### Exercise aim
Only the number is needed: how many lines in the entries below contain the string "snse"?

Entries taken from a collection
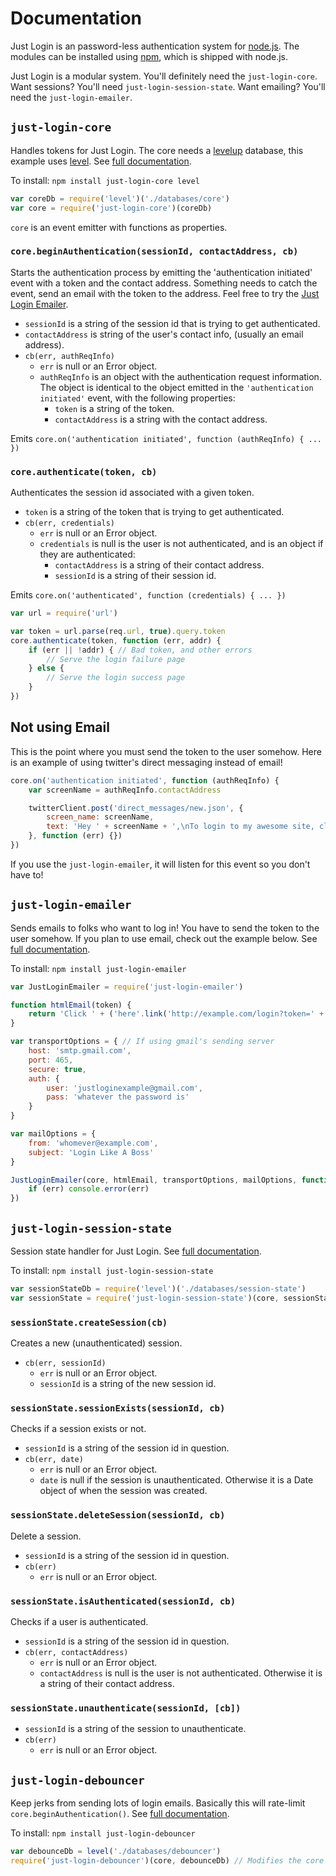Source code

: # Documentation

Just Login is an password-less authentication system for [node.js][node]. The modules can be installed using [npm][npm], which is shipped with node.js.

Just Login is a modular system. You'll definitely need the `just-login-core`. Want sessions? You'll need `just-login-session-state`. Want emailing? You'll need the `just-login-emailer`.

## `just-login-core`

Handles tokens for Just Login. The core needs a [levelup][levelup] database, this example uses [level][level]. See [full documentation][core].

To install: `npm install just-login-core level`

```js
var coreDb = require('level')('./databases/core')
var core = require('just-login-core')(coreDb)
```

`core` is an event emitter with functions as properties.

### `core.beginAuthentication(sessionId, contactAddress, cb)`

Starts the authentication process by emitting the 'authentication initiated' event with a token and the contact address. Something needs to catch the event, send an email with the token to the address. Feel free to try the [Just Login Emailer][emlr].

- `sessionId` is a string of the session id that is trying to get authenticated.
- `contactAddress` is string of the user's contact info, (usually an email address).
- `cb(err, authReqInfo)`
	- `err` is null or an Error object.
	- `authReqInfo` is an object with the authentication request information. The object is identical to the object emitted in the `'authentication initiated'` event, with the following properties:
		- `token` is a string of the token.
		- `contactAddress` is a string with the contact address.

Emits `core.on('authentication initiated', function (authReqInfo) { ... })`

### `core.authenticate(token, cb)`

Authenticates the session id associated with a given token.

- `token` is a string of the token that is trying to get authenticated.
- `cb(err, credentials)`
	- `err` is null or an Error object.
	- `credentials` is null is the user is not authenticated, and is an object if they are authenticated:
		- `contactAddress` is a string of their contact address.
		- `sessionId` is a string of their session id.

Emits `core.on('authenticated', function (credentials) { ... })`

```js
var url = require('url')

var token = url.parse(req.url, true).query.token
core.authenticate(token, function (err, addr) {
	if (err || !addr) { // Bad token, and other errors
		// Serve the login failure page
	} else {
		// Serve the login success page
	}
})
```

## Not using Email

This is the point where you must send the token to the user somehow. Here is an example of using twitter's direct messaging instead of email!

```js
core.on('authentication initiated', function (authReqInfo) {
	var screenName = authReqInfo.contactAddress

	twitterClient.post('direct_messages/new.json', {
		screen_name: screenName,
		text: 'Hey ' + screenName + ',\nTo login to my awesome site, click here: http://example.com/login?token=' + authReqInfo.token
	}, function (err) {})
})
```

If you use the `just-login-emailer`, it will listen for this event so you don't have to!

## `just-login-emailer`

Sends emails to folks who want to log in! You have to send the token to the user somehow. If you plan to use email, check out the example below. See [full documentation][emlr].

To install: `npm install just-login-emailer`

```js
var JustLoginEmailer = require('just-login-emailer')

function htmlEmail(token) {
	return 'Click ' + ('here'.link('http://example.com/login?token=' + token)) + ' to login like a boss.'
}

var transportOptions = { // If using gmail's sending server
	host: 'smtp.gmail.com',
	port: 465,
	secure: true,
	auth: {
		user: 'justloginexample@gmail.com',
		pass: 'whatever the password is'
	}
}

var mailOptions = {
	from: 'whomever@example.com',
	subject: 'Login Like A Boss'
}

JustLoginEmailer(core, htmlEmail, transportOptions, mailOptions, function (err) {
	if (err) console.error(err)
})
```

## `just-login-session-state`

Session state handler for Just Login. See [full documentation][snse].

To install: `npm install just-login-session-state`

```js
var sessionStateDb = require('level')('./databases/session-state')
var sessionState = require('just-login-session-state')(core, sessionStateDb, [options])
```

### `sessionState.createSession(cb)`

Creates a new (unauthenticated) session.

- `cb(err, sessionId)`
	- `err` is null or an Error object.
	- `sessionId` is a string of the new session id.

### `sessionState.sessionExists(sessionId, cb)`

Checks if a session exists or not.

- `sessionId` is a string of the session id in question.
- `cb(err, date)`
	- `err` is null or an Error object.
	- `date` is null if the session is unauthenticated. Otherwise it is a Date object of when the session was created.

### `sessionState.deleteSession(sessionId, cb)`

Delete a session.

- `sessionId` is a string of the session id in question.
- `cb(err)`
	- `err` is null or an Error object.

### `sessionState.isAuthenticated(sessionId, cb)`

Checks if a user is authenticated.

- `sessionId` is a string of the session id in question.
- `cb(err, contactAddress)`
	- `err` is null or an Error object.
	- `contactAddress` is null is the user is not authenticated. Otherwise it is a string of their contact address.

### `sessionState.unauthenticate(sessionId, [cb])`

- `sessionId` is a string of the session to unauthenticate.
- `cb(err)`
	- `err` is null or an Error object.

## `just-login-debouncer`

Keep jerks from sending lots of login emails. Basically this will rate-limit `core.beginAuthentication()`. See [full documentation][dbnc].

To install: `npm install just-login-debouncer`

```js
var debounceDb = level('./databases/debouncer')
require('just-login-debouncer')(core, debounceDb) // Modifies the core
```


[core]: https://github.com/coding-in-the-wild/just-login-core
[dbnc]: https://github.com/coding-in-the-wild/just-login-debouncer
[snse]: https://github.com/coding-in-the-wild/just-login-session-state
[clnt]: https://github.com/coding-in-the-wild/just-login-client
[emlr]: https://github.com/coding-in-the-wild/just-login-emailer
[dnode]: https://github.com/substack/dnode
[levelup]: https://github.com/rvagg/node-levelup
[level]: https://github.com/rvagg/node-levelup
[node]: https://nodejs.org/en/download/
[npm]: http://npmjs.org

### Solution
2